What is expected »
Each of the entries below needs to be given again exactly.

Data supplied »
==============================

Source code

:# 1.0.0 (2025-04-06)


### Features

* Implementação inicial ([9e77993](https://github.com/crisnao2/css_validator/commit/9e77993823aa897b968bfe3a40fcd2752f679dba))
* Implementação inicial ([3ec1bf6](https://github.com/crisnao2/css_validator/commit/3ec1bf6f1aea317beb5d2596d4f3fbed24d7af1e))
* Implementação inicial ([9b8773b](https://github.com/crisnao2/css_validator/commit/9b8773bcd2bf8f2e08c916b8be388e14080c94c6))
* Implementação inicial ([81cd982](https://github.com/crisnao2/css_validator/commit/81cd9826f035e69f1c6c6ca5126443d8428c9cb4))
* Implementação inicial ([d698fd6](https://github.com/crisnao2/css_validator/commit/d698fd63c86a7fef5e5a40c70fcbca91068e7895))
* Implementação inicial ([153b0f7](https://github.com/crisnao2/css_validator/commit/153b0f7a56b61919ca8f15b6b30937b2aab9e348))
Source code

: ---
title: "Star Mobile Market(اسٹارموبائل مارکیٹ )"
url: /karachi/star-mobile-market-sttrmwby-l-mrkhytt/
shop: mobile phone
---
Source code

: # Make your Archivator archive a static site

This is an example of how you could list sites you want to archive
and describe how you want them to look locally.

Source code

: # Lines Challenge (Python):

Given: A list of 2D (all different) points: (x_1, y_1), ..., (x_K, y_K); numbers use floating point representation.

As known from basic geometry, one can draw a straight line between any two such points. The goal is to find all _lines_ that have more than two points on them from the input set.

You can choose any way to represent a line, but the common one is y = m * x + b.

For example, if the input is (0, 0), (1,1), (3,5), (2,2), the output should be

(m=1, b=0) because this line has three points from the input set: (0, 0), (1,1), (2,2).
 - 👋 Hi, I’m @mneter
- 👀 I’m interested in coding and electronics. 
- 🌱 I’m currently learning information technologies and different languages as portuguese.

==============================

Solution for this task »
Source code

:# 1.0.0 (2025-04-06)


### Features

* Implementação inicial ([9e77993](https://github.com/crisnao2/css_validator/commit/9e77993823aa897b968bfe3a40fcd2752f679dba))
* Implementação inicial ([3ec1bf6](https://github.com/crisnao2/css_validator/commit/3ec1bf6f1aea317beb5d2596d4f3fbed24d7af1e))
* Implementação inicial ([9b8773b](https://github.com/crisnao2/css_validator/commit/9b8773bcd2bf8f2e08c916b8be388e14080c94c6))
* Implementação inicial ([81cd982](https://github.com/crisnao2/css_validator/commit/81cd9826f035e69f1c6c6ca5126443d8428c9cb4))
* Implementação inicial ([d698fd6](https://github.com/crisnao2/css_validator/commit/d698fd63c86a7fef5e5a40c70fcbca91068e7895))
* Implementação inicial ([153b0f7](https://github.com/crisnao2/css_validator/commit/153b0f7a56b61919ca8f15b6b30937b2aab9e348))
Source code

: ---
title: "Star Mobile Market(اسٹارموبائل مارکیٹ )"
url: /karachi/star-mobile-market-sttrmwby-l-mrkhytt/
shop: mobile phone
---
Source code

: # Make your Archivator archive a static site

This is an example of how you could list sites you want to archive
and describe how you want them to look locally.

Source code

: # Lines Challenge (Python):

Given: A list of 2D (all different) points: (x_1, y_1), ..., (x_K, y_K); numbers use floating point representation.

As known from basic geometry, one can draw a straight line between any two such points. The goal is to find all _lines_ that have more than two points on them from the input set.

You can choose any way to represent a line, but the common one is y = m * x + b.

For example, if the input is (0, 0), (1,1), (3,5), (2,2), the output should be

(m=1, b=0) because this line has three points from the input set: (0, 0), (1,1), (2,2).
 - 👋 Hi, I’m @mneter
- 👀 I’m interested in coding and electronics. 
- 🌱 I’m currently learning information technologies and different languages as portuguese.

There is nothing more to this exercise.